La propriété entraine l'inégalité des conditions dans l'étal social, et l'inégalité des conditions n'est elle-même que le reflet des différences que la nature a mises entre les hommes. Tous les hommes n'ont pas la même force musculaire, ni le même degré d'intelligence, une égale aptitude, ni une égale application au travail. Par cela seul qu'il en existe de plus forts, de plus habiles, et, s'il faut le dire aussi, de plus heureux que d'autres, il y en a qui marchent d'un pas plus rapide et plus sûr dans les voies de la richesse. La propriété n'aggrave pas ces irrégularités naturelles, mais elle les traduit en caractères durables et leur donne un corps. Dans l'origine, celui qui cultive mieux possède davantage. Quel intérêt la société aurait-elle à l'empêcher? Le plus habile et le plus robuste cultivateur, en enrichissant sa famille, augmente la somme générale des produits et enrichit par conséquent la société. L'égalité des conditions, le partage égal des propriétés et l'égalité des salaires sont trois formes d'une même idée, qui revient à dire que le plus fort ne doit pas produire plus que le plus faible, et que la pensée de l'homme éclairé doit s'abaisser au niveau de celle de l'homme ignorant; ce serait limiter la production, comprimer l'intelligence, étouffer dans leurs germes les lettres, les sciences et les arts.

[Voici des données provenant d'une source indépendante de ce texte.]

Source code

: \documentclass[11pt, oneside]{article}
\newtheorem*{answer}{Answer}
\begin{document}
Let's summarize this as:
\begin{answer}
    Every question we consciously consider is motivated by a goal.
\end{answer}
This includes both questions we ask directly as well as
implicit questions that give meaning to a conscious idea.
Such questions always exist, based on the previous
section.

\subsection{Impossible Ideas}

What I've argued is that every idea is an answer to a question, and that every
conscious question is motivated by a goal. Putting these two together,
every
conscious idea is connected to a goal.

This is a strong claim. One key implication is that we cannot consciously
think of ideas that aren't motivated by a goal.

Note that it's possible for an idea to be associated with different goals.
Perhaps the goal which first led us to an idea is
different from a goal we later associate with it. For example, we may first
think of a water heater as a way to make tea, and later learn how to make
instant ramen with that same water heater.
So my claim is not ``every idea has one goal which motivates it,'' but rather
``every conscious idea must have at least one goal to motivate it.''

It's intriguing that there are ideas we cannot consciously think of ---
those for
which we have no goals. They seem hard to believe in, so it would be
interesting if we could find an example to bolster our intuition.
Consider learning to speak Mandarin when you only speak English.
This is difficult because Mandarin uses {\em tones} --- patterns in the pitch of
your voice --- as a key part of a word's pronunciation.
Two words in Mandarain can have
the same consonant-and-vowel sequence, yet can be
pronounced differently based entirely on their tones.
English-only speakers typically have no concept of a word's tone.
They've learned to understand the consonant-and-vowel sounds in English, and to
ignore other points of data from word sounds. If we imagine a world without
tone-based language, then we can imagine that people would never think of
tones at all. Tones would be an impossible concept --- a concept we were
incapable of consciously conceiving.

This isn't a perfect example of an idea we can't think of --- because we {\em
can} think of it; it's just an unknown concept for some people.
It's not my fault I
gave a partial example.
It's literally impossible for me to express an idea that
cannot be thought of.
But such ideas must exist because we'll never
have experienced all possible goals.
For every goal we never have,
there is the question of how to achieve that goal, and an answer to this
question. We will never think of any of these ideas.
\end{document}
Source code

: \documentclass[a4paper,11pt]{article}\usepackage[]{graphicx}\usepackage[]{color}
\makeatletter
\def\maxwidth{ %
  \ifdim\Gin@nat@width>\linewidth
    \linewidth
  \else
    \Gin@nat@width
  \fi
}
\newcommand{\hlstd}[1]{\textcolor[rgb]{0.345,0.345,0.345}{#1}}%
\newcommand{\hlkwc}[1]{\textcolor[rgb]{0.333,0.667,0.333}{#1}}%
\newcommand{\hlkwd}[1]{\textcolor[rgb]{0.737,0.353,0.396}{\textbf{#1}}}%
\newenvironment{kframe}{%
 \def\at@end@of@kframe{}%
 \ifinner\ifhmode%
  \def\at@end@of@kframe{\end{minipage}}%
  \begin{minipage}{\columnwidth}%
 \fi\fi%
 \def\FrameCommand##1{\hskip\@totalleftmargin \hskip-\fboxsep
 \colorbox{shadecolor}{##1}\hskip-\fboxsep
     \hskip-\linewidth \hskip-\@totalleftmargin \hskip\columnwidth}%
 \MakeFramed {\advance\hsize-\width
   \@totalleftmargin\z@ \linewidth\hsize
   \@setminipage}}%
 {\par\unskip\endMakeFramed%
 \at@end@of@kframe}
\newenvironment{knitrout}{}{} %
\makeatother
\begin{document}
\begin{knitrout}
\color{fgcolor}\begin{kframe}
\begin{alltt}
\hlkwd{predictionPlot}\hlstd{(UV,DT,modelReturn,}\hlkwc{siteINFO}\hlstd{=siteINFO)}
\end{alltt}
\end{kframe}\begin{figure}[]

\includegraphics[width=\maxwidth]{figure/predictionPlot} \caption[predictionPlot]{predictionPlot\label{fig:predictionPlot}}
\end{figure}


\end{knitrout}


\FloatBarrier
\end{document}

Le droit de posséder a pour conséquence nécessaire le droit de disposer des biens que l'on possède, et de les transmettre soit à titre onéreux, soit à titre gratuit, de les échanger, de les vendre, de les donner entre-vifs ou par testament, et finalement de les laisser en héritage. La propriété implique l'hérédité. L'homme est ainsi fait qu'il veut se survivre à lui-même. Le soin de sa propre conservation s'étend à celle de la famille; il travaillerait beaucoup moins pour lui s'il ne travaillait en même temps pour les siens. La propriété, réduite à l'usufruit, n'aurait que la moitié de sa valeur pour les individus et de son utilité sociale.

Cette pensée est exprimée dans de très-belles pages, que j'aime mieux emprunter ici que chercher à refaire: « L'homme n'ayant que lui-même pour but s'arrêterait au milieu de sa carrière; dès qu'il aurait acquis le pain de sa vieillesse, et, de peur de produire l'oisiveté du fils, vous auriez commencé par ordonner l'oisiveté du père! Mais est-il vrai d'ailleurs qu'en permettant la transmission héréditaire des biens, le fils soit forcément un oisif dévorant dans la paresse et dans la débauche la fortune que son père lui léguera? Premièrement le bien, dont vivra l'oisiveté supposée de ce fils, que représente-t-il après tout? un travail antérieur, qui aura été celui du père; et, en empêchant le père de travailler pour obliger le fils a travailler lui-même, tout ce que vous gagnerez, c'est que le fils devra faire ce que n'aura pas fait le père. Il n'y aura pas eu un travail de plus. Dans le système de l'hérédité, au contraire, [467] au travail illimité du père se joint le travail illimité du fils, car il n'est pas vrai que le fils s'arrête parce que le père lui a légué une portion plus ou moins considérable de biens. D'abord il est rare qu'un père lègue à son fils le moyen de ne rien faire. Ce n'est que dans le cas de l'extrême richesse qu'il en est ainsi. Mais ordinairement, dans la plupart des professions, ce n'est qu'un point de départ plus avancé dans la carrière que le père ménage à son fils en lui léguant son héritage. Il l'a poussé plus loin, plus haut; il lui a donné de quoi travailler avec de plus grands moyens, d'être fermier quand lui n'a été que valet de ferme, ou d'équiper dix vaisseaux quand lui ne pouvait en équiper qu'un, d'être banquier quand il ne fut que petit escompteur, ou bien de changer de carrière, de s'élever de l'une à l'autre, de devenir notaire, médecin, avocat, d'être Cicéron ou Pitt, quand il ne fut lui-même que simple chevalier comme le père de Cicéron, ou cornette de régiment comme le père de M. Pitt.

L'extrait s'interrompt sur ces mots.